= GOAL OF THE EXERCISE =
Where the records below have a line with "crash", that line is to be copied.

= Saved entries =
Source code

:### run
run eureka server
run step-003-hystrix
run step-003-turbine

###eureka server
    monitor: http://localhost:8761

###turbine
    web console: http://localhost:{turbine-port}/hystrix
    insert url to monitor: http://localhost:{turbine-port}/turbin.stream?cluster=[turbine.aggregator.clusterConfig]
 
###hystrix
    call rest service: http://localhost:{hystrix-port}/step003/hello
* * *
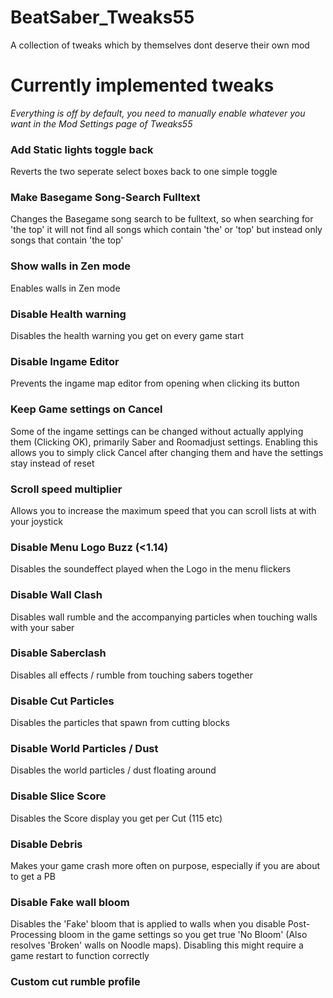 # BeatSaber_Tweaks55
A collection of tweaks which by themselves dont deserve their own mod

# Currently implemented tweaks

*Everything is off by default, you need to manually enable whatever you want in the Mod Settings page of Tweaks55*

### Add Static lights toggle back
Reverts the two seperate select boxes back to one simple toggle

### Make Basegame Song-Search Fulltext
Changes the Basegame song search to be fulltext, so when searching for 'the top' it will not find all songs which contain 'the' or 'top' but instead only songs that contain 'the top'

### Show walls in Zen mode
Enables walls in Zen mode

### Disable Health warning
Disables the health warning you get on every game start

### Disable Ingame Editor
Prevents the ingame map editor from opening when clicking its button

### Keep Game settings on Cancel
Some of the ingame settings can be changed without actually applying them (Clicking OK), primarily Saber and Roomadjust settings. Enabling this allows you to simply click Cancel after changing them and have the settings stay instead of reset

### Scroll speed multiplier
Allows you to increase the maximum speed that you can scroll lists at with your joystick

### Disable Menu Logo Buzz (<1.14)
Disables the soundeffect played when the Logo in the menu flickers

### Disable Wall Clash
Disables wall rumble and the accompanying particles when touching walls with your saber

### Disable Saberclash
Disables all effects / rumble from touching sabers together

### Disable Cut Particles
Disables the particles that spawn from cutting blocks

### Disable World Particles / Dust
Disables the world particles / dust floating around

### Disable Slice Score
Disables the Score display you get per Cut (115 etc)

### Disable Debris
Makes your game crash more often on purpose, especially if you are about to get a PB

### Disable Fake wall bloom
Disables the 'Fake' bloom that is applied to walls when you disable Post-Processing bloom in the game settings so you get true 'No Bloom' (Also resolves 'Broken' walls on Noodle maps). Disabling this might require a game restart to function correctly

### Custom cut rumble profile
...
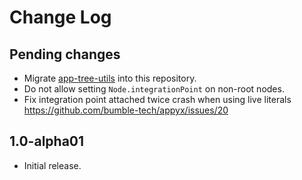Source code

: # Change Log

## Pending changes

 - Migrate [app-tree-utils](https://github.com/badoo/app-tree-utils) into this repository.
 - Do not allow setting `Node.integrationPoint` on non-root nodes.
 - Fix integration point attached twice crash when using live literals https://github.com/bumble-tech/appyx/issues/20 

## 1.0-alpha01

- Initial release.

= YOUR SOLUTION =
Makes your game crash more often on purpose, especially if you are about to get a PB
 - Fix integration point attached twice crash when using live literals https://github.com/bumble-tech/appyx/issues/20 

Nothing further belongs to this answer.